November 10, 1994|By Kiah Stokes

AS A YOUNG African-American girl growing up in northeast Baltimore, I often thought of myself as the oddball when it came to hair.

Between the ages of 8 to 18, I felt that every day was a bad hair day for me because I had short hair that seemingly refused to grow. I envied the other girls -- including most of my African-American friends and relatives -- who had long locks. It didn't help that most of my female relatives have hair that grows like the sprouts on a Chia Pet.

I often heard, "Kiah, hair isn't everything you know." It was more important to be nice, intelligent, etc. Why couldn't they understand?

As I got older, I grew out of my hair-envy phase as I became more politically and racially aware. But back then, I would have done anything -- and did just about everything I could think of -- for some significant hair growth.

To show the extent of my past fascination with hair, I still can distinctly remember classmates' hairstyles -- even when I can't remember their names or much about them personally. For example, I was envious of my friend Tina, a girl of Arabic ancestry with waves of jet black hair that fell to her rear end. She always wore bright ribbons to complement her outfits. I didn't have enough hair for that many ribbons.

Another girl, I have forgotten her name, had gold, curly hair that was always pushed up on one side and secured with a barrette. When the wind blew, her hair would fly skyward. Then it would rebound to its original style when the wind ceased.

I lamented that mine wasn't long enough to blow in the wind.

For a while, I sported a ponytail. In the morning, my mother would pull my strands of hair into a rubber band and send me off to school. By noontime, the shorter strands would be sticking out, leaving me with an uncoiffed look.

To remedy what I saw as a problem, I set up a nightly routine that included scalp massages and 50 strokes of the hair brush on each side of my head -- that's what TV's Brady Bunch's mother told her daughters Marsha, Jan and Cindy to do. I even applied a "scalp conditioner" that smells like tar; the woman pictured on the jar's label has long, thick hair. I thought using it would give me a long mane just like her's. I was sadly mistaken.

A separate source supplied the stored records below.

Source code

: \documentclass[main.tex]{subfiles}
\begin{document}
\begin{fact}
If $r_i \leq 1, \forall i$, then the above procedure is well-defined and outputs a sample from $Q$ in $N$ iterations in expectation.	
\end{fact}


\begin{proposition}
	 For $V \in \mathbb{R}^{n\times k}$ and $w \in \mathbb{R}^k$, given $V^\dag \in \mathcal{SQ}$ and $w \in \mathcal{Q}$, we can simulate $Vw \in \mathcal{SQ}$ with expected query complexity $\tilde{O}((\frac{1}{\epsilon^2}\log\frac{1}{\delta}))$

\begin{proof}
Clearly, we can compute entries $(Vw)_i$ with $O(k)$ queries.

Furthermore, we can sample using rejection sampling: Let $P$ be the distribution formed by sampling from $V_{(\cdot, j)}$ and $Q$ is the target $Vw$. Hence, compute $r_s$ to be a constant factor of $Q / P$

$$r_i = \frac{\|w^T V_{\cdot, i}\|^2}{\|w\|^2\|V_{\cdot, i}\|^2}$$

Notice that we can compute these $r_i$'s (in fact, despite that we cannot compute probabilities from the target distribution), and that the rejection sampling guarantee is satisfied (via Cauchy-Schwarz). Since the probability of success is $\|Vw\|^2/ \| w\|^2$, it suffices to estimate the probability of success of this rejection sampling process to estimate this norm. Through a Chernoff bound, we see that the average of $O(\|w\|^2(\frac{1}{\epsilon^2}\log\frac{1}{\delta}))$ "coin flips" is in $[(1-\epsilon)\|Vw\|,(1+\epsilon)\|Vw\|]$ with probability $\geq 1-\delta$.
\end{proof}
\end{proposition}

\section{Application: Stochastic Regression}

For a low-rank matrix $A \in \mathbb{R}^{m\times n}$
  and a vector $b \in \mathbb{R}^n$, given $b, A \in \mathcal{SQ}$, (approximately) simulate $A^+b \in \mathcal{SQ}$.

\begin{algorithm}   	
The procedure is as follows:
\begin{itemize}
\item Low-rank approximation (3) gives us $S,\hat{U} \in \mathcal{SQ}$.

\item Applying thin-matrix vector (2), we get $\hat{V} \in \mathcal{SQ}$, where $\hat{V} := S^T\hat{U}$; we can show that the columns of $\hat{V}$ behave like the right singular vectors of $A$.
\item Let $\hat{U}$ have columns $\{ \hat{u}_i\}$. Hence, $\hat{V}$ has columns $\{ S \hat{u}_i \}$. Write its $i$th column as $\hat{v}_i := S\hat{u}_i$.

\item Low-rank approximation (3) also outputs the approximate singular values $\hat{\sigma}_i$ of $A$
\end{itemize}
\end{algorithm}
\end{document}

As a pre-teen, I had shoulder-length extensions braided into my own hair for an Afrocentric look. My hair grew, but sitting still for six hours to get a hairdo proved to be too much.

As an adolescent, I got my first curly perm. It was too messy. Too time consuming.

As I got older, I realized that lots of people -- particularly my black women friends -- had issues about hair. Many were beginning to cut their hair short -- sporting afros and dreadlocks. For some, the new looks were simply fashionable, others aimed to make political statements.

For years, many black models who didn't have long hair were shown wearing long wigs almost exclusively, including such world-class beauties as Beverly Johnson and Iman. It was as if long hair made them more acceptable to the mass market.

Without knowing it, the media had conditioned my young mind to think that "you're only beautiful if you have long hair." I reasoned that if I wanted to be considered pretty, I had to grow some hair.

Now the media has begun to spotlight actress Halle Berry and singer Toni Braxton, both beautiful, young black women who sport smart, short styles that highlight black facial features.

At the age of 23, I now wear my hair short, which doesn't make me feel like a conformist, but rather an attractive young woman. That's a real breakthrough for me.

Kiah Stokes, who has a "Halle Berry" cut, is an editorial assistant in The Sun's sports department.